Exercise goal: Could you return all of the data exactly as given?

Data supplied:
=== Section Start ===
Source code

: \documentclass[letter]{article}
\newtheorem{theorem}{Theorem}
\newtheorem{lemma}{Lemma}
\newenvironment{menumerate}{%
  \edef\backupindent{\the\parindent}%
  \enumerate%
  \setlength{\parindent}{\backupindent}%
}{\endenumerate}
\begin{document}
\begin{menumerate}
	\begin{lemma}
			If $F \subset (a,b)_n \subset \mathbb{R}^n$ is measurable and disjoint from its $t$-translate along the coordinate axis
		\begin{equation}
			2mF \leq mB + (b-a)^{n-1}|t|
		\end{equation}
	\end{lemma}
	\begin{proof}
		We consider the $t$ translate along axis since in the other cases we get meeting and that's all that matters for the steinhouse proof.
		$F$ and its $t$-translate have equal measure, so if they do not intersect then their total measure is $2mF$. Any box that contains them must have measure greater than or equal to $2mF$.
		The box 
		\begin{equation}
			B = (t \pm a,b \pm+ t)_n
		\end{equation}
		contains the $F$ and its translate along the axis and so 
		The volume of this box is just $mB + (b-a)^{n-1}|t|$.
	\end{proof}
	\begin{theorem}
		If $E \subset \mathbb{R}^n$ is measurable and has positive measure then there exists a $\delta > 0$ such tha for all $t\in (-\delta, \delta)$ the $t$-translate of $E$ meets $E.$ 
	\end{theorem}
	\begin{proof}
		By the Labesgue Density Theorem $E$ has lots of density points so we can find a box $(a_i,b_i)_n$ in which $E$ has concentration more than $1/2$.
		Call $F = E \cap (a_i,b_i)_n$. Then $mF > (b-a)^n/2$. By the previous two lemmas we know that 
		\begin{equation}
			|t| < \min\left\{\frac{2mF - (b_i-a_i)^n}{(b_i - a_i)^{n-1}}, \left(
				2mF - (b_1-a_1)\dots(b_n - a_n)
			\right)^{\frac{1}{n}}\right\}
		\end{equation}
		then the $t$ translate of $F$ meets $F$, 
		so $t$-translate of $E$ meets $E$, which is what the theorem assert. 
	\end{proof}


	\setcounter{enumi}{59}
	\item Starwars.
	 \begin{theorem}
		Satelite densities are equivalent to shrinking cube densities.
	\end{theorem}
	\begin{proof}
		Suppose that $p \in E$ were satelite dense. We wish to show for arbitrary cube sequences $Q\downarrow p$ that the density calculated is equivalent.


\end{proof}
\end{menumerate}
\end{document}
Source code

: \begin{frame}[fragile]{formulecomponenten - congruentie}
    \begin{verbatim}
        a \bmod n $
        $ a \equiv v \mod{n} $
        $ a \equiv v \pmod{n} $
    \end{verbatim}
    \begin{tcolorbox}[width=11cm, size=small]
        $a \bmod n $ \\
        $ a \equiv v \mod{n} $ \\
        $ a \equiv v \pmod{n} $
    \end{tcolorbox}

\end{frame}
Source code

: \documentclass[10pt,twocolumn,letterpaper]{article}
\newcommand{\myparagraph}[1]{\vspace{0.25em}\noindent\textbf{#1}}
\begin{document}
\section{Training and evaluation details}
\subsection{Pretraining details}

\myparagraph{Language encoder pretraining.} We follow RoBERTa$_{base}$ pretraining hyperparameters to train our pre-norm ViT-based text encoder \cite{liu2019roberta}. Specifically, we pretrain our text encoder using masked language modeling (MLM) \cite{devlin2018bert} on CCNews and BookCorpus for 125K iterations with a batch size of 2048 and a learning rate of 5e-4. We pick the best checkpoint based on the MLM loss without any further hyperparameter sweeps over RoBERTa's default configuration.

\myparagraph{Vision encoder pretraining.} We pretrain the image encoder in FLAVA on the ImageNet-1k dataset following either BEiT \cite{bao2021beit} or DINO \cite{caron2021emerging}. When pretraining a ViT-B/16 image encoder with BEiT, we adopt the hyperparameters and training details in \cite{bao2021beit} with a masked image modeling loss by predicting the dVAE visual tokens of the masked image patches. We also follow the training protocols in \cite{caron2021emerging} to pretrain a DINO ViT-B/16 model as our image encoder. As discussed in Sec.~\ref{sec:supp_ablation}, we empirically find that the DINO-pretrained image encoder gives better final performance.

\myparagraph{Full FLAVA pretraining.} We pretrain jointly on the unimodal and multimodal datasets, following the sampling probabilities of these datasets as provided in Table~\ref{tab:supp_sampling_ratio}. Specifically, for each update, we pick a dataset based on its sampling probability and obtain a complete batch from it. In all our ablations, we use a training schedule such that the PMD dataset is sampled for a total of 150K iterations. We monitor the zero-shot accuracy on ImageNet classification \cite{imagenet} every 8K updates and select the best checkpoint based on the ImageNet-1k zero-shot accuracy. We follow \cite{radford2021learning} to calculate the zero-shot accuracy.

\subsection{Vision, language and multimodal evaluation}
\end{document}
=== Section End ===
Result:
Source code

: \documentclass[letter]{article}
\newtheorem{theorem}{Theorem}
\newtheorem{lemma}{Lemma}
\newenvironment{menumerate}{%
  \edef\backupindent{\the\parindent}%
  \enumerate%
  \setlength{\parindent}{\backupindent}%
}{\endenumerate}
\begin{document}
\begin{menumerate}
	\begin{lemma}
			If $F \subset (a,b)_n \subset \mathbb{R}^n$ is measurable and disjoint from its $t$-translate along the coordinate axis
		\begin{equation}
			2mF \leq mB + (b-a)^{n-1}|t|
		\end{equation}
	\end{lemma}
	\begin{proof}
		We consider the $t$ translate along axis since in the other cases we get meeting and that's all that matters for the steinhouse proof.
		$F$ and its $t$-translate have equal measure, so if they do not intersect then their total measure is $2mF$. Any box that contains them must have measure greater than or equal to $2mF$.
		The box 
		\begin{equation}
			B = (t \pm a,b \pm+ t)_n
		\end{equation}
		contains the $F$ and its translate along the axis and so 
		The volume of this box is just $mB + (b-a)^{n-1}|t|$.
	\end{proof}
	\begin{theorem}
		If $E \subset \mathbb{R}^n$ is measurable and has positive measure then there exists a $\delta > 0$ such tha for all $t\in (-\delta, \delta)$ the $t$-translate of $E$ meets $E.$ 
	\end{theorem}
	\begin{proof}
		By the Labesgue Density Theorem $E$ has lots of density points so we can find a box $(a_i,b_i)_n$ in which $E$ has concentration more than $1/2$.
		Call $F = E \cap (a_i,b_i)_n$. Then $mF > (b-a)^n/2$. By the previous two lemmas we know that 
		\begin{equation}
			|t| < \min\left\{\frac{2mF - (b_i-a_i)^n}{(b_i - a_i)^{n-1}}, \left(
				2mF - (b_1-a_1)\dots(b_n - a_n)
			\right)^{\frac{1}{n}}\right\}
		\end{equation}
		then the $t$ translate of $F$ meets $F$, 
		so $t$-translate of $E$ meets $E$, which is what the theorem assert. 
	\end{proof}


	\setcounter{enumi}{59}
	\item Starwars.
	 \begin{theorem}
		Satelite densities are equivalent to shrinking cube densities.
	\end{theorem}
	\begin{proof}
		Suppose that $p \in E$ were satelite dense. We wish to show for arbitrary cube sequences $Q\downarrow p$ that the density calculated is equivalent.


\end{proof}
\end{menumerate}
\end{document}
Source code

: \begin{frame}[fragile]{formulecomponenten - congruentie}
    \begin{verbatim}
        a \bmod n $
        $ a \equiv v \mod{n} $
        $ a \equiv v \pmod{n} $
    \end{verbatim}
    \begin{tcolorbox}[width=11cm, size=small]
        $a \bmod n $ \\
        $ a \equiv v \mod{n} $ \\
        $ a \equiv v \pmod{n} $
    \end{tcolorbox}

\end{frame}
Source code

: \documentclass[10pt,twocolumn,letterpaper]{article}
\newcommand{\myparagraph}[1]{\vspace{0.25em}\noindent\textbf{#1}}
\begin{document}
\section{Training and evaluation details}
\subsection{Pretraining details}

\myparagraph{Language encoder pretraining.} We follow RoBERTa$_{base}$ pretraining hyperparameters to train our pre-norm ViT-based text encoder \cite{liu2019roberta}. Specifically, we pretrain our text encoder using masked language modeling (MLM) \cite{devlin2018bert} on CCNews and BookCorpus for 125K iterations with a batch size of 2048 and a learning rate of 5e-4. We pick the best checkpoint based on the MLM loss without any further hyperparameter sweeps over RoBERTa's default configuration.

\myparagraph{Vision encoder pretraining.} We pretrain the image encoder in FLAVA on the ImageNet-1k dataset following either BEiT \cite{bao2021beit} or DINO \cite{caron2021emerging}. When pretraining a ViT-B/16 image encoder with BEiT, we adopt the hyperparameters and training details in \cite{bao2021beit} with a masked image modeling loss by predicting the dVAE visual tokens of the masked image patches. We also follow the training protocols in \cite{caron2021emerging} to pretrain a DINO ViT-B/16 model as our image encoder. As discussed in Sec.~\ref{sec:supp_ablation}, we empirically find that the DINO-pretrained image encoder gives better final performance.

\myparagraph{Full FLAVA pretraining.} We pretrain jointly on the unimodal and multimodal datasets, following the sampling probabilities of these datasets as provided in Table~\ref{tab:supp_sampling_ratio}. Specifically, for each update, we pick a dataset based on its sampling probability and obtain a complete batch from it. In all our ablations, we use a training schedule such that the PMD dataset is sampled for a total of 150K iterations. We monitor the zero-shot accuracy on ImageNet classification \cite{imagenet} every 8K updates and select the best checkpoint based on the ImageNet-1k zero-shot accuracy. We follow \cite{radford2021learning} to calculate the zero-shot accuracy.

\subsection{Vision, language and multimodal evaluation}
\end{document}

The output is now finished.